Gaétan Soucy nous a habitués à des univers où les repères s’évanouissent. Il aime déstabiliser. Ses mondes gardent toujours une certaine couleur, une belle familiarité pourtant. L’auteur de «La petite fille qui aimait trop les allumettes» aime déboussoler dans un décor familier.
«Music-hall», son roman baroque, touffu et allégorique, n’a cessé de me questionner depuis sa parution. Comme si l’auteur de «L’acquittement» avait perdu le rythme dans cet ouvrage ambitieux, abandonné son personnage et n’était plus arrivé à maîtriser le voyage. Il nous a habitués à tellement plus de tonus avec «La petite fille qui aimait trop les allumettes» ou «L’Immaculée Conception».

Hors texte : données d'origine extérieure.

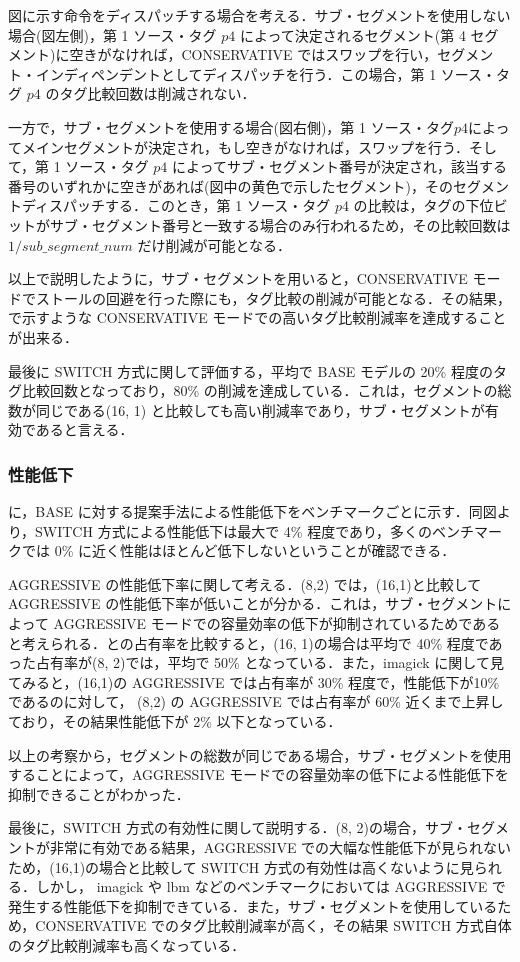 図に示す命令をディスパッチする場合を考える．サブ・セグメントを使用しない場合(図左側)，第 1 ソース・タグ $p4$ によって決定されるセグメント(第 4 セグメント)に空きがなければ，CONSERVATIVE ではスワップを行い，セグメント・インディペンデントとしてディスパッチを行う．この場合，第 1 ソース・タグ $p4$ のタグ比較回数は削減されない．

一方で，サブ・セグメントを使用する場合(図右側)，第 1 ソース・タグ$p4$によってメインセグメントが決定され，もし空きがなければ，スワップを行う．そして，第 1 ソース・タグ $p4$ によってサブ・セグメント番号が決定され，該当する番号のいずれかに空きがあれば(図中の黄色で示したセグメント)，そのセグメントディスパッチする．このとき，第 1 ソース・タグ $p4$ の比較は，タグの下位ビットがサブ・セグメント番号と一致する場合のみ行われるため，その比較回数は$1/sub\_segment\_num$ だけ削減が可能となる．

以上で説明したように，サブ・セグメントを用いると，CONSERVATIVE モードでストールの回避を行った際にも，タグ比較の削減が可能となる．その結果，で示すような CONSERVATIVE モードでの高いタグ比較削減率を達成することが出来る．

最後に SWITCH 方式に関して評価する，平均で BASE モデルの 20\% 程度のタグ比較回数となっており，80\% の削減を達成している．これは，セグメントの総数が同じである(16, 1) と比較しても高い削減率であり，サブ・セグメントが有効であると言える．

\subsubsection{性能低下}
に，BASE に対する提案手法による性能低下をベンチマークごとに示す．同図より，SWITCH 方式による性能低下は最大で 4\% 程度であり，多くのベンチマークでは 0\% に近く性能はほとんど低下しないということが確認できる．

AGGRESSIVE の性能低下率に関して考える．(8,2) では，(16,1)と比較して AGGRESSIVE の性能低下率が低いことが分かる．これは，サブ・セグメントによって AGGRESSIVE モードでの容量効率の低下が抑制されているためであると考えられる．との占有率を比較すると，(16, 1)の場合は平均で 40\% 程度であった占有率が(8, 2)では，平均で 50\% となっている．また，imagick に関して見てみると，(16,1)の AGGRESSIVE では占有率が 30\% 程度で，性能低下が10\% であるのに対して， (8,2) の AGGRESSIVE では占有率が 60\% 近くまで上昇しており，その結果性能低下が 2\% 以下となっている．

以上の考察から，セグメントの総数が同じである場合，サブ・セグメントを使用することによって，AGGRESSIVE モードでの容量効率の低下による性能低下を抑制できることがわかった．

最後に，SWITCH 方式の有効性に関して説明する．(8, 2)の場合，サブ・セグメントが非常に有効である結果，AGGRESSIVE での大幅な性能低下が見られないため，(16,1)の場合と比較して SWITCH 方式の有効性は高くないように見られる．しかし， imagick や lbm などのベンチマークにおいては AGGRESSIVE で発生する性能低下を抑制できている．また，サブ・セグメントを使用しているため，CONSERVATIVE でのタグ比較削減率が高く，その結果 SWITCH 方式自体のタグ比較削減率も高くなっている．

Cet écrivain, plutôt discret depuis, signe ici un court texte où il multiplie les bascules et fragmente le fil narratif. Dans «L’Angoisse du héron», Soucy s’attarde près de l’Acteur qui évoque cet oiseau énigmatique qui fige pendant des heures, disparaissant dans la végétation. Il y aussi l’Agité qui fonce vers les murs pour les pulvériser. Le mouvement et l’immobilisme se confrontant.
Description minutieuse de l’Artiste, bascules où le narrateur raconte son amitié avec un touche-à-tout qui s’est suicidé. On apprend plus loin que ce mort est l’auteur du premier récit. Pour finir, une fille s’impose et souhaite mieux connaître ce père qui a choisi de mettre fin à ses jours. Soucy multiplie les points de vue à la manière des peintres cubistes, fragmente la narration, prend un malin plaisir à défaire les références.

Virtuosité

Ce texte démontre une belle virtuosité, mais touche peu le lecteur que je suis. Soucy pousse continuellement sur des fausses pistes et le procédé devient mécanique, il faut le dire. «L’angoisse du héron» tourne à vide malgré l’habileté de l’auteur.
Une petite phrase cependant m’a heurté, assez pour s’y attarder. Est-ce une bravade ou une conviction du romancier? «Comme on aime les fictions et comme les niaiseries du roman sont encore promises à un long avenir!» Croit-il encore possible l’aventure romanesque? Cet écrivain unique a-t-il abdiqué?
Gaétan Soucy semble avoir perdu ses ancrages depuis son dernier roman incertain. Ses personnages, depuis «Music-hall», vont d’échec en échec, flirtent avec la mort, n’arrivent plus à survivre. Ils témoignent peut-être de l’angoisse de l’artiste devant le travail d’écriture. Peut-être aussi que ce romancier admirable se regarde un peu trop écrire.

«L’angoisse du héron» de Gaétan Soucy est paru aux Éditions Le Lézard amoureux.